Computational bioacoustics for the detection of rare acoustic events

Type of content
Theses / Dissertations
Publisher's DOI/URI
Thesis discipline
Degree name
Doctor of Philosophy
Publisher
Journal Title
Journal ISSN
Volume Title
Language
English
Date
2024
Authors
McEwen, Ben
Abstract

The field of computational bioacoustics is a rapidly developing area of research. Tradi- tional bioacoustic monitoring has a long history of use particularly for monitoring of avian species. Species that were previously infeasible to monitor due to resource and time constraints are now a possibility. In New Zealand, bioacoustic monitoring has never been applied to the detection and surveillance of invasive terrestrial mammals. This dissertation presents the first research of its kind investigating the use of computational tools for the detection of invasive species. We evaluate the use of computational methods for the detection of common brushtail possums (Trichosurus vulpecula) a species that is invasive to New Zealand we also investigate the potential of acoustic monitoring of other challenging target species such as mustelids and rats.

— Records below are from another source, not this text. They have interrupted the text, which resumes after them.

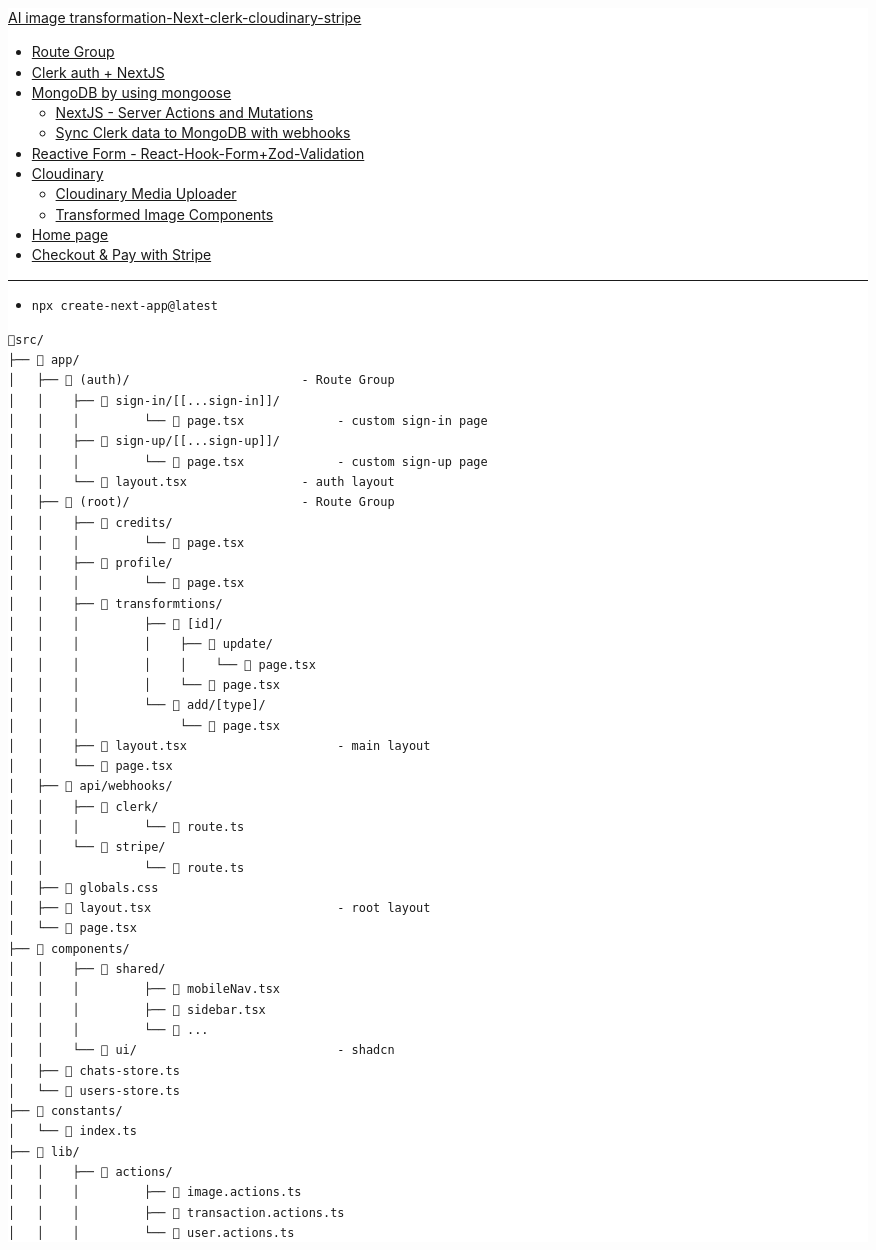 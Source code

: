 
[AI image transformation-Next-clerk-cloudinary-stripe](#top)

- [Route Group](#route-group)
- [Clerk auth + NextJS](#clerk-auth--nextjs)
- [MongoDB by using mongoose](#mongodb-by-using-mongoose)
  - [NextJS - Server Actions and Mutations](#nextjs---server-actions-and-mutations)
  - [Sync Clerk data to MongoDB with webhooks](#sync-clerk-data-to-mongodb-with-webhooks)
- [Reactive Form - React-Hook-Form+Zod-Validation](#reactive-form---react-hook-formzod-validation)
- [Cloudinary](#cloudinary)
  - [Cloudinary Media Uploader](#cloudinary-media-uploader)
  - [Transformed Image Components](#transformed-image-components)
- [Home page](#home-page)
- [Checkout \& Pay with Stripe](#checkout--pay-with-stripe)

---------------------------------------------------------------------------------


- `npx create-next-app@latest`

```
📂src/
├── 📂 app/
│   ├── 📂 (auth)/                        - Route Group
│   │    ├── 📂 sign-in/[[...sign-in]]/
│   │    │         └── 📄 page.tsx             - custom sign-in page
│   │    ├── 📂 sign-up/[[...sign-up]]/
│   │    │         └── 📄 page.tsx             - custom sign-up page
│   │    └── 📄 layout.tsx                - auth layout
│   ├── 📂 (root)/                        - Route Group
│   │    ├── 📂 credits/
│   │    │         └── 📄 page.tsx
│   │    ├── 📂 profile/
│   │    │         └── 📄 page.tsx
│   │    ├── 📂 transformtions/
│   │    │         ├── 📂 [id]/
│   │    │         │    ├── 📂 update/
│   │    │         │    │    └── 📄 page.tsx
│   │    │         │    └── 📄 page.tsx
│   │    │         └── 📂 add/[type]/
│   │    │              └── 📄 page.tsx
│   │    ├── 📄 layout.tsx                     - main layout
│   │    └── 📄 page.tsx
│   ├── 📂 api/webhooks/
│   │    ├── 📂 clerk/
│   │    │         └── 📄 route.ts
│   │    └── 📂 stripe/
│   │              └── 📄 route.ts
│   ├── 📄 globals.css
│   ├── 📄 layout.tsx                          - root layout
│   └── 📄 page.tsx
├── 📂 components/
│   │    ├── 📂 shared/
│   │    │         ├── 📄 mobileNav.tsx
│   │    │         ├── 📄 sidebar.tsx
│   │    │         └── 📄 ...
│   │    └── 📂 ui/                            - shadcn
│   ├── 📄 chats-store.ts
│   └── 📄 users-store.ts
├── 📂 constants/
│   └── 📄 index.ts
├── 📂 lib/
│   │    ├── 📂 actions/
│   │    │         ├── 📄 image.actions.ts
│   │    │         ├── 📄 transaction.actions.ts
│   │    │         └── 📄 user.actions.ts
```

Low population densities (such as post-eradication efforts) encounter extremely sparse detections where it becomes challenging to reliably differentiate between species absence and non-detection. This issue of non-detection is accentuated by the use of passive acoustic monitoring technology at a landscape-scale. Thousands of hours of raw acoustic data can be collected weekly. Most of this data is empty of events of interest. It is infeasible for a human to manually analyse this data. The post-processing of acoustic data is a common challenge for passive acoustic monitoring applications. Rare feature detection (especially for challenging applications such as incursion detection and probability of absence testing) is currently at the border of feasibility using state- of-the-art computational bioacoustics tools. We present an active few-shot learning methodology that combines semi-supervised prototypical learning methods for efficient analysis of acoustic data with limited existing samples. We evaluate this methodology on an invasive species detection dataset demonstrating high performance at a range of data availability contexts. This methodology achieves a test accuracy of 98.4% (with fine- tuning) as well as 81.2% test accuracy using 2-shot, 2-way prototypical learning without fine-tuning, demonstrating high performance at varying data availability contexts.

The development of improved methodologies capable of detecting rare acoustic features has clear benefits for other bioacoustic monitoring applications. This technology can be applied to other challenging applications such as monitoring of rare and at- risk species. These methods can be applied to scale the efficiency of data analysis of existing bioacoustic monitoring applications to achieve landscape-scale monitoring.

Invasive species detection using bioacoustics represents a challenging but valuable area of research. We present the development of publicly available methodologies, tools and the first invasive species dataset containing 3500 labelled samples and over 1300 samples of brushtail possum vocalisations. The results of this work indicate the potential of computational bioacoustic methods for the detection of invasive species as well as rare and at-risk species that encounter similar monitoring challenges.

In addition to improved bioacoustic detection methods, we also investigate the use of bioacoustic noise reduction methods evaluating both signal processing-based methods and deep audio enhancement methods. We investigate the efficacy of noise reduction for the performance of downstream segmentation and classification tasks identifying the limitations of common perceptual metric-based approaches. We find that noise reduction results in no improvement in segmentation precision and recall with an average AUC performance decrease of 19.2%. We also demonstrate no benefit in classification accuracy when tested using state-of-the-art time-domain and time-frequency-domain audio classification models with a marginal decrease in average validation accuracy of 0.41%. We contrast these findings with common perceptual metrics which demonstrate consistent increases in perceptual quality when noise reduction is applied with SnNR increases ranging from 14.0% to 41.3%.

We also present initial work that investigates the use of visual detection methods. We develop predictive tracking methods used to improve population estimates of low- resolution and low-frame rate thermal cameras. We discuss the use of these tools within the context of predator-free New Zealand and the current pest management paradigm.